La tendance est au politiquement correct
D'autres jouent plutôt sur des thèmes qui sont dans l'air du temps, comme la culture gay par exemple (voir encadré). Etes-vous choqués par ce genre d'images ? Pas les professionnels artisans en tout cas, puisque d'après VW Utilitaires, les immatriculations auraient progressé de 30,7 % sur les cinq premiers mois de 2005. Difficile de mesurer la part de la communication dans cette réussite mais le gain de notoriété spontanée de 4,7 points à 57,5 % obtenu par VW Utilitaires est à mettre au crédit de la campagne.
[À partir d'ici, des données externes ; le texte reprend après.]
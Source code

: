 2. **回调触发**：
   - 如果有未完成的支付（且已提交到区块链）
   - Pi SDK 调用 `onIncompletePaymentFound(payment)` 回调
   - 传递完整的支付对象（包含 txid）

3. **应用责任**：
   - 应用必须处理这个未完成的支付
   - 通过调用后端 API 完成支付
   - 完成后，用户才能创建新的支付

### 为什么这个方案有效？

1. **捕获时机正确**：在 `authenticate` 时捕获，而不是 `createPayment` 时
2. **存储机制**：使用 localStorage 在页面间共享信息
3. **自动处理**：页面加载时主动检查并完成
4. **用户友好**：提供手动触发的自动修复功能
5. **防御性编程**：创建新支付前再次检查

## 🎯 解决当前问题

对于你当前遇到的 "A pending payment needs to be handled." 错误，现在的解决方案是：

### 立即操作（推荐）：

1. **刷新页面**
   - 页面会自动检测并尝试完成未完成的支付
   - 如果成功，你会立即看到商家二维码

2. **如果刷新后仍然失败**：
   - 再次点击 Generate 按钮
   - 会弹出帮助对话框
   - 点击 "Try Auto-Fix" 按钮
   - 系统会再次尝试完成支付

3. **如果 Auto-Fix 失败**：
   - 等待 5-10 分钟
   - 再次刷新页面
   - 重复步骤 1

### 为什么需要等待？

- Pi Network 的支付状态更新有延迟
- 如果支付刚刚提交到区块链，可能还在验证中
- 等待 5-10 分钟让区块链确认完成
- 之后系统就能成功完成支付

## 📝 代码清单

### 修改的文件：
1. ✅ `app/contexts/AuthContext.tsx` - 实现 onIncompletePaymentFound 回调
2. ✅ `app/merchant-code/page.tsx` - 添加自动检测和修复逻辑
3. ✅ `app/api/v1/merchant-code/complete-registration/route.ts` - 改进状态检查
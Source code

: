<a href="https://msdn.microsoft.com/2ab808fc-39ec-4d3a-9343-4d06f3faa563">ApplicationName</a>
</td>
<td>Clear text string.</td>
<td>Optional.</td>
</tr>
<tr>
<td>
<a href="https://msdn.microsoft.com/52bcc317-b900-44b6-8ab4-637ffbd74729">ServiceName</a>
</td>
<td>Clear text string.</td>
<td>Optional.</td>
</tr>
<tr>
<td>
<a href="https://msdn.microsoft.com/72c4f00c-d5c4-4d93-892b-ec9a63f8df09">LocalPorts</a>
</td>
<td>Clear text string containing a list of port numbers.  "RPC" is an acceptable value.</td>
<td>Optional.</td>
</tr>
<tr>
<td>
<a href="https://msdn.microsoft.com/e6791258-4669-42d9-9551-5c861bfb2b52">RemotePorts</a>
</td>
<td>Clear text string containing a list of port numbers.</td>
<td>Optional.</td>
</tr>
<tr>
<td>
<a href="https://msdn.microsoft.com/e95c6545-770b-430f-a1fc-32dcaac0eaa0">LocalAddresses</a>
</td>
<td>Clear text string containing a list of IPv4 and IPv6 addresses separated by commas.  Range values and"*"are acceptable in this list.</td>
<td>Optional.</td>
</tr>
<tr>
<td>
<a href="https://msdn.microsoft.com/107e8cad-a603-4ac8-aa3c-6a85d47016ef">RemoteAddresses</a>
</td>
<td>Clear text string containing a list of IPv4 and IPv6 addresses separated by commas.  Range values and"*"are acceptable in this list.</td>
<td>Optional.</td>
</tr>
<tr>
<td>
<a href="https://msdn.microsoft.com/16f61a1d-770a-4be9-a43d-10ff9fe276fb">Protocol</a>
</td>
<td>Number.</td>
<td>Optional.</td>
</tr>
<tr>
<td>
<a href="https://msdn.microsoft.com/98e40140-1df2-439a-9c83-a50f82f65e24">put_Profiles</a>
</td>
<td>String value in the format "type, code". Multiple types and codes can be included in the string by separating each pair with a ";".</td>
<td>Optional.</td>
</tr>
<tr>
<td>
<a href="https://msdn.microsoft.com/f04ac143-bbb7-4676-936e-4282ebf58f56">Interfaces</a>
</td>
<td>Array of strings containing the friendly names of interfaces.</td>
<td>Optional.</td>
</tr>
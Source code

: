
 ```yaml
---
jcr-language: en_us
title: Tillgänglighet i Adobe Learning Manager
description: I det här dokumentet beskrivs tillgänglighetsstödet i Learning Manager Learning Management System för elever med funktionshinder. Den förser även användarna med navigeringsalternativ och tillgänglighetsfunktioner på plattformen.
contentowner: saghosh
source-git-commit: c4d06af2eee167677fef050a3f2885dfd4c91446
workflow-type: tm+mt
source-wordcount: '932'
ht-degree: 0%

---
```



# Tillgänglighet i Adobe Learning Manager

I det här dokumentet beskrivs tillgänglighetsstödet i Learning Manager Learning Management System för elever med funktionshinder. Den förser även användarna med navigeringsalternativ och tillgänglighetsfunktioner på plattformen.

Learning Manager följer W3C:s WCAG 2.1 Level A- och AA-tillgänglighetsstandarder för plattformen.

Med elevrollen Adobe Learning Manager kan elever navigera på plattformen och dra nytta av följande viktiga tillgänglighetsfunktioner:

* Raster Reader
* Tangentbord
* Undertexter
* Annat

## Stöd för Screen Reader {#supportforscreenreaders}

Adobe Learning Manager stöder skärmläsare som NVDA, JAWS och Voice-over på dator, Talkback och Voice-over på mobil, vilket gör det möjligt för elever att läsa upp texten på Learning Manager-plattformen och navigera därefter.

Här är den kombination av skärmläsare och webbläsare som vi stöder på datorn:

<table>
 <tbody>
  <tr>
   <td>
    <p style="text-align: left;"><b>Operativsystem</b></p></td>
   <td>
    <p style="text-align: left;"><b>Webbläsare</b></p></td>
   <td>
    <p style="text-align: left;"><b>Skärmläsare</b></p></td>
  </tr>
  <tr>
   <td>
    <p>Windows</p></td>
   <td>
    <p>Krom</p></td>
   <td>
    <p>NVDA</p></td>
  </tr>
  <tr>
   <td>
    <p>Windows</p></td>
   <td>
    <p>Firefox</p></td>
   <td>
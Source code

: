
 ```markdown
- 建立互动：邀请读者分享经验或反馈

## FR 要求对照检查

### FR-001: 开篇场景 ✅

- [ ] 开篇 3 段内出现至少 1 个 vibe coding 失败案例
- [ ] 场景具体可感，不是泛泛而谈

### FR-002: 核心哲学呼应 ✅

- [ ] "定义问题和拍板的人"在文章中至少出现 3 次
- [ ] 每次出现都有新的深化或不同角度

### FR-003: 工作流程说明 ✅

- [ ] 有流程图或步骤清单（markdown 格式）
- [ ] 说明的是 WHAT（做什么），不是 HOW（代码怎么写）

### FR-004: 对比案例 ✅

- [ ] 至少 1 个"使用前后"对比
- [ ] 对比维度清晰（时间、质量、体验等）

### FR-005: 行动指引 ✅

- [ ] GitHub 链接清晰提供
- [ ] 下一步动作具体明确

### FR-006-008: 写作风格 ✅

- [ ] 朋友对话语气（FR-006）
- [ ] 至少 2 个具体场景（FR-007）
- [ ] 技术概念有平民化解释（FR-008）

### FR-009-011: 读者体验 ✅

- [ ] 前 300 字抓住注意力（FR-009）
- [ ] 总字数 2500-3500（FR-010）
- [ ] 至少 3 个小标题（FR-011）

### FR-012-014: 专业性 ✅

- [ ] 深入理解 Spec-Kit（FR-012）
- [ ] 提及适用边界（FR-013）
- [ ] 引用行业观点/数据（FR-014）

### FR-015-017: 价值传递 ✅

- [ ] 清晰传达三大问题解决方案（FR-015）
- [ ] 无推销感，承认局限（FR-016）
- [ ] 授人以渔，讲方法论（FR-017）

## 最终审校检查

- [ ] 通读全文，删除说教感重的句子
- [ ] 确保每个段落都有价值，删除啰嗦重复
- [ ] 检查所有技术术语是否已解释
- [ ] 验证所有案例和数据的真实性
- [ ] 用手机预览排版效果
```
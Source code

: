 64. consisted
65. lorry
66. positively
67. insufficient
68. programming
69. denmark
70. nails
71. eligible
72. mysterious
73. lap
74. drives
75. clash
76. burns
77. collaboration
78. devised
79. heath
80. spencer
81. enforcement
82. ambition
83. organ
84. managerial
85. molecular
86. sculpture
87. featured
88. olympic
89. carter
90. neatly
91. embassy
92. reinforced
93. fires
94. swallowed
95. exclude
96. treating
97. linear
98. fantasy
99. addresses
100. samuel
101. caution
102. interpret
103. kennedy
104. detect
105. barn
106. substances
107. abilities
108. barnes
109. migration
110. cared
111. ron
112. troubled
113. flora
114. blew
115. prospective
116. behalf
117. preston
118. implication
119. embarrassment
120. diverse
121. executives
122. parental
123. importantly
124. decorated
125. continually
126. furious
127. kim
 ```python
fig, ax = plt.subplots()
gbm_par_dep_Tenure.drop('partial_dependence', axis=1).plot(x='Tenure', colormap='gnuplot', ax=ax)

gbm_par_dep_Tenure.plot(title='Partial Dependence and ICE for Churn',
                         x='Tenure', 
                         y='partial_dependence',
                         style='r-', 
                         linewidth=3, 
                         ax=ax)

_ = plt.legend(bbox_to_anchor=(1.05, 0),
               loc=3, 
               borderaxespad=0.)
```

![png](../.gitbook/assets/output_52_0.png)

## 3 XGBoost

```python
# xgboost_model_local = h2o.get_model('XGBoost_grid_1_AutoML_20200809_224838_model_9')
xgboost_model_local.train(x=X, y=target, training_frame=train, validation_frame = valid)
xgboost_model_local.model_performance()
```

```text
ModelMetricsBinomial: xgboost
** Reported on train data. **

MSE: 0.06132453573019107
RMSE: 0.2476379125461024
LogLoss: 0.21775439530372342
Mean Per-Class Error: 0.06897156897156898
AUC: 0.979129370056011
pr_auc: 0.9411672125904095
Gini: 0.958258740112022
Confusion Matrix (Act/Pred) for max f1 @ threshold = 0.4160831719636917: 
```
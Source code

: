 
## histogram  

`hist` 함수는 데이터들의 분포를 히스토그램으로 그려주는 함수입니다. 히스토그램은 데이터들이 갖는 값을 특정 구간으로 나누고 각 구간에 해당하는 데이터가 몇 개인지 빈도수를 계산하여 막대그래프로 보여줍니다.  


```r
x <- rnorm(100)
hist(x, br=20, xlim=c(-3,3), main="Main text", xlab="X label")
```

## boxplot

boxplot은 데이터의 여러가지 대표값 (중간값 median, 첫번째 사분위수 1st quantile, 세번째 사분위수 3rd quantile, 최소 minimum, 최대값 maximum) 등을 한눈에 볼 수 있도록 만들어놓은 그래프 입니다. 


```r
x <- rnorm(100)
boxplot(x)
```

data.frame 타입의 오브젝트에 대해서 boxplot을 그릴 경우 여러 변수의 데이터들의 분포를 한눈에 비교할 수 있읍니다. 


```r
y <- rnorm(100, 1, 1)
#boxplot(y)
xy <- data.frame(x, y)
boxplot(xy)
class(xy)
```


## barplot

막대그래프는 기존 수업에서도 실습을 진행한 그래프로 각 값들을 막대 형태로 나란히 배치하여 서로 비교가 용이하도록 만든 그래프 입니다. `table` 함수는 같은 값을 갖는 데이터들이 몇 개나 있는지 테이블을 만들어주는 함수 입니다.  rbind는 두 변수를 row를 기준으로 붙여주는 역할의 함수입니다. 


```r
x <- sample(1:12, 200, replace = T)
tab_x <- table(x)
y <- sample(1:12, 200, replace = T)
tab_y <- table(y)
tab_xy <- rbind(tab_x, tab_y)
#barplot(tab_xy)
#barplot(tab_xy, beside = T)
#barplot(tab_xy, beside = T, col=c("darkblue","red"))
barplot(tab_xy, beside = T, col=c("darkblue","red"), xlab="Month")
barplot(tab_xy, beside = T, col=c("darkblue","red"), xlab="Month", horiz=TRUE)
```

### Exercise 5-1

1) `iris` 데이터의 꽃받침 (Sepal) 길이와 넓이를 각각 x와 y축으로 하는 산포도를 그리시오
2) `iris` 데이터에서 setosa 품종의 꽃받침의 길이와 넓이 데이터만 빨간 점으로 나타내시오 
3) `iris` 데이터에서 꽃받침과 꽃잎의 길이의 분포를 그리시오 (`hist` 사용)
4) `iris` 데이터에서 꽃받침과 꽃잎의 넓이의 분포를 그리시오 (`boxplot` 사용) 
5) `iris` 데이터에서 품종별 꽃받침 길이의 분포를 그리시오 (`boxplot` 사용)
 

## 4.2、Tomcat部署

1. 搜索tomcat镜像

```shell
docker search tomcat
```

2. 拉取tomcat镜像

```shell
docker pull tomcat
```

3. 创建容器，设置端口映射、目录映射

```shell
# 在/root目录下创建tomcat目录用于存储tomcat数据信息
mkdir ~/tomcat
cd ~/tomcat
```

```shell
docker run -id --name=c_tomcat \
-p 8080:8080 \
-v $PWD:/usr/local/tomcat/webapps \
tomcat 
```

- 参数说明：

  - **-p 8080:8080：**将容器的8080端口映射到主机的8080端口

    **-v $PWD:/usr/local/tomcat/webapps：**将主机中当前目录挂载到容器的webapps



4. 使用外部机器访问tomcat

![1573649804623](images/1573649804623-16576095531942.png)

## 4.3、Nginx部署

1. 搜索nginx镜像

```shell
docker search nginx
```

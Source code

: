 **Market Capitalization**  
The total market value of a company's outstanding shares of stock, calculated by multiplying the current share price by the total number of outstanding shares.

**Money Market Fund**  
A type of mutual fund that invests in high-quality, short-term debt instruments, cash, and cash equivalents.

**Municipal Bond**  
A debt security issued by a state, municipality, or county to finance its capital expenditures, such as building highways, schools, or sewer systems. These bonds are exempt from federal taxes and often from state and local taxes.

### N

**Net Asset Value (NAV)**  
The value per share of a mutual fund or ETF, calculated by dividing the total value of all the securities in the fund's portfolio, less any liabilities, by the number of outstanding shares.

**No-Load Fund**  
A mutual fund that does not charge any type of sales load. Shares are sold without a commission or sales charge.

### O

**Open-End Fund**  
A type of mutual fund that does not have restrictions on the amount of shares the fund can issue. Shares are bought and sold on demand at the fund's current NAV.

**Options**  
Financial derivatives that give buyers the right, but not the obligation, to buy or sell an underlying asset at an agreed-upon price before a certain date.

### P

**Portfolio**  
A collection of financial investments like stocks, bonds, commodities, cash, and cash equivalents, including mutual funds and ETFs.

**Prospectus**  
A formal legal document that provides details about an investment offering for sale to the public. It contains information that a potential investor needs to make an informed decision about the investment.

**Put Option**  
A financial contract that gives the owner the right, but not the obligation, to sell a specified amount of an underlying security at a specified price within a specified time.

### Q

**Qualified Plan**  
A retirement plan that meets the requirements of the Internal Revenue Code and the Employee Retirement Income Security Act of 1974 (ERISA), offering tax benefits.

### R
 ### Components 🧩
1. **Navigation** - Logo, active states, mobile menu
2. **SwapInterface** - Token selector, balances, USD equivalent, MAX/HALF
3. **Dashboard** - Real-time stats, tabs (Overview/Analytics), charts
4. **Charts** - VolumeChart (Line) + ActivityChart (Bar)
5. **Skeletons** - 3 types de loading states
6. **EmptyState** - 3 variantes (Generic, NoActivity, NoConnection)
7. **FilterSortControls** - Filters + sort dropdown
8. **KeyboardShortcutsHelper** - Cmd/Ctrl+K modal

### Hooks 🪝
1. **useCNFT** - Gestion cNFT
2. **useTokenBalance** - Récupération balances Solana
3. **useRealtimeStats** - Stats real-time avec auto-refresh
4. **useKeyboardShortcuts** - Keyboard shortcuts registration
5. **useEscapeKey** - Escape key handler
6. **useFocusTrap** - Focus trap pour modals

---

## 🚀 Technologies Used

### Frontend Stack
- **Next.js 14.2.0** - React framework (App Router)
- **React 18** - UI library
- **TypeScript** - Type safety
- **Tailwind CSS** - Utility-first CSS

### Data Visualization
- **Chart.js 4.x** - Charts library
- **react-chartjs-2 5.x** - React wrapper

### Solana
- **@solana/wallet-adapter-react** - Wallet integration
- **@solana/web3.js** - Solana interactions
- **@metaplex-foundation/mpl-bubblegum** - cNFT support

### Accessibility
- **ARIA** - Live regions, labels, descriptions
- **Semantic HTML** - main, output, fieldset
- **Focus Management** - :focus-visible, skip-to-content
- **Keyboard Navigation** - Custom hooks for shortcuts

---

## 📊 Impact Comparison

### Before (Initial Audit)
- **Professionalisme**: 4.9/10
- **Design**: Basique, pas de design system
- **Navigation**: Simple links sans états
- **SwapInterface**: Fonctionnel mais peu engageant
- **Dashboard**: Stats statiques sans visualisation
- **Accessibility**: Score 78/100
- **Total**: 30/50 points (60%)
Avec 6,9 sur 10 en image (chiffres Marketing First), soit une hausse de 0,2 point en un an, la marque se hisse au 3e rang derrière Renault et Mercedes. Dans tous les cas, les créatifs jouent la provocation, et quelle que soit votre réaction, le pari est gagné, la pub ne doit pas laisser indifférent. Même si la tendance est au politiquement correct, grâce ou à cause du BVP, les images diffusées plusieurs fois par jour sur les différentes chaînes et à des heures de grandes écoutes ont forcément un impact dans l'esprit du consommateur. Ce que veulent les publicitaires, c'est aller plus loin dans la vente du produit ou d'un service, donc choquer, tout en respectant une certaine éthique. Pas facile. Les français par exemple rejettent la misogynie et la violence et veulent voir des valeurs comme le respect et la dignité mises en exergue. Et, signe des temps ou de l'évolution des mœurs, la nudité et la sexualité suscitent moins de réactions qu'il y a une dizaine d'années.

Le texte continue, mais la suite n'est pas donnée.